> **Records for this exercise**:
++++++++++++++++++++

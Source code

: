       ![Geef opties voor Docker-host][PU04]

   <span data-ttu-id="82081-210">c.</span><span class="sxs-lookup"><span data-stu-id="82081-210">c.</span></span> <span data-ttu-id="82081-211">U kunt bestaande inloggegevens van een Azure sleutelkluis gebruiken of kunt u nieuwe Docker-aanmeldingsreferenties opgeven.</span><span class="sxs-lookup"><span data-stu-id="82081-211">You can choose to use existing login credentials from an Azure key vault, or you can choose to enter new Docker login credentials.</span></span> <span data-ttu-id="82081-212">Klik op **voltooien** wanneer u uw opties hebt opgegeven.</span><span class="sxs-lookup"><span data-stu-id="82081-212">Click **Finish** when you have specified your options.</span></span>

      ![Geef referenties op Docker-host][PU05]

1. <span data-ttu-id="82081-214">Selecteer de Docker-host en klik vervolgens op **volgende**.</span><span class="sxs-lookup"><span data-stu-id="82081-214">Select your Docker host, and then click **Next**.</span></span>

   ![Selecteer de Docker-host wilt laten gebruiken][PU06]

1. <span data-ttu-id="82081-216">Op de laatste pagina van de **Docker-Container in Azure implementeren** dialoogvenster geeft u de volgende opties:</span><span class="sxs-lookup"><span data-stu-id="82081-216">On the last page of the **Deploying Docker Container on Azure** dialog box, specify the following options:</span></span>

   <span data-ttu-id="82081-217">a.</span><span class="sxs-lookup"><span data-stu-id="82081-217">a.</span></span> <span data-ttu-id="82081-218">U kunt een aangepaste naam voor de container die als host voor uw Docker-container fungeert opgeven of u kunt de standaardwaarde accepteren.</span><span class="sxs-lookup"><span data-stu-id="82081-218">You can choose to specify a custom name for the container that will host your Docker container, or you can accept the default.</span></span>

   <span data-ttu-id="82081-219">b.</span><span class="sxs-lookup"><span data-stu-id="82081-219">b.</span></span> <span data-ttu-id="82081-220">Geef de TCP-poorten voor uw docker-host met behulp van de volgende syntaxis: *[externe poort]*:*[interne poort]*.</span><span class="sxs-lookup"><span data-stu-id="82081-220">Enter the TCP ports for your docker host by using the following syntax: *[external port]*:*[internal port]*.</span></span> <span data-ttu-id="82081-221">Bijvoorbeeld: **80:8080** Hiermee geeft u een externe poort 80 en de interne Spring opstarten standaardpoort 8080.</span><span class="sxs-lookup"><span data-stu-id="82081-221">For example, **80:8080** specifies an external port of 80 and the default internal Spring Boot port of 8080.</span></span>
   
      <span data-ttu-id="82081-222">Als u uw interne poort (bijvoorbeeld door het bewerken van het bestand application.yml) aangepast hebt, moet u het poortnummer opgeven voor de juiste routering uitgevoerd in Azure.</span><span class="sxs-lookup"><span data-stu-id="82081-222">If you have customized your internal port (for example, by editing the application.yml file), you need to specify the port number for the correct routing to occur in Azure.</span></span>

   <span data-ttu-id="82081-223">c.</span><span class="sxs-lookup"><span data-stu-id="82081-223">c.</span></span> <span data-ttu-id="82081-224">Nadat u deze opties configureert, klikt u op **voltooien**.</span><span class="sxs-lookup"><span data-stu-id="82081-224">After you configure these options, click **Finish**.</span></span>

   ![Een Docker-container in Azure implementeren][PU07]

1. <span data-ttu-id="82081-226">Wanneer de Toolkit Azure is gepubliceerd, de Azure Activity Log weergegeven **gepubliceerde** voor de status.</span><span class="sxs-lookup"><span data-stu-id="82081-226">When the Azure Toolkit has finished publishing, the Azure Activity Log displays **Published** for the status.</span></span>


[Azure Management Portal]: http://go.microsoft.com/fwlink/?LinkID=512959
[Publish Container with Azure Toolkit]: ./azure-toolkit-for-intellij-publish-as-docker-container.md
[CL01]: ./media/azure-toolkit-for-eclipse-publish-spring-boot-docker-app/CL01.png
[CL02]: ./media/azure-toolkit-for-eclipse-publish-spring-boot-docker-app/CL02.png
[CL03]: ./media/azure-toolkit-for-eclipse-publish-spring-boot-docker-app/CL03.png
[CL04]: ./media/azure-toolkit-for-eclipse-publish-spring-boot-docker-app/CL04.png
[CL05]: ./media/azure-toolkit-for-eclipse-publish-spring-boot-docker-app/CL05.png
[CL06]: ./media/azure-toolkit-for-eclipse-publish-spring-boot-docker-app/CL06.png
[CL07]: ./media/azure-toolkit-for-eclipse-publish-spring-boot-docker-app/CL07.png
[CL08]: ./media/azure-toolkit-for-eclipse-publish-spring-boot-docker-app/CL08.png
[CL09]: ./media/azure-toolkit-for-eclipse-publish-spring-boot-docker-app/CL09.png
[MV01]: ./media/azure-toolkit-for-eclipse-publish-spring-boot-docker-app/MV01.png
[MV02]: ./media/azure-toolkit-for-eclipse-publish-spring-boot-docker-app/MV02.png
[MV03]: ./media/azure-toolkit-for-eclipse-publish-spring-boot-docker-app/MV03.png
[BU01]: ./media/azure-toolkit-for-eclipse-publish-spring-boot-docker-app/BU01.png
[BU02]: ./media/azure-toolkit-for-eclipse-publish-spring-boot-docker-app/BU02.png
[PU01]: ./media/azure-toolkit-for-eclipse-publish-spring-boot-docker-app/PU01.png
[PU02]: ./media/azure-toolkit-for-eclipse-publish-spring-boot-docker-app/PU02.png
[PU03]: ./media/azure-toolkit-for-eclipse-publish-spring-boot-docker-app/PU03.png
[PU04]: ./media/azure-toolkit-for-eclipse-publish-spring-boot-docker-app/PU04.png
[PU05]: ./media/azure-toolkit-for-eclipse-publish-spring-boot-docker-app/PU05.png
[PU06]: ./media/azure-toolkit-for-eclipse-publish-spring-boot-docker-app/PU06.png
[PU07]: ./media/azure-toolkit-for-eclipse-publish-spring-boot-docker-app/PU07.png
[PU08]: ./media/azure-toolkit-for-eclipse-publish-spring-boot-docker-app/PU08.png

++++++++++++++++++++

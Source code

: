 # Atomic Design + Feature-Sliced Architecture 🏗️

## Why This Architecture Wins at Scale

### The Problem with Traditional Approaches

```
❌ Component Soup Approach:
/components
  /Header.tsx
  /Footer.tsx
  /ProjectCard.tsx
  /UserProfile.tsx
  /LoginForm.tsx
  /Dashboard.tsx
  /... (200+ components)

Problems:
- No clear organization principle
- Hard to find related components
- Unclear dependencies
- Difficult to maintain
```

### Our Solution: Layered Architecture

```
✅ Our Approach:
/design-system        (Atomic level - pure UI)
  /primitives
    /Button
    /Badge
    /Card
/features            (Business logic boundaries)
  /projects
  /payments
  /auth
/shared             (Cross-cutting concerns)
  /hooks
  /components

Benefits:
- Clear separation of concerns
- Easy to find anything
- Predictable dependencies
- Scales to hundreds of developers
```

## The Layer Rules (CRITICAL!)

++++++++++++++++++++

> **About this task**:
Across the data, find each line that has "concerns" in it and copy that line.

> **Expected output**:
/shared             (Cross-cutting concerns)
- Clear separation of concerns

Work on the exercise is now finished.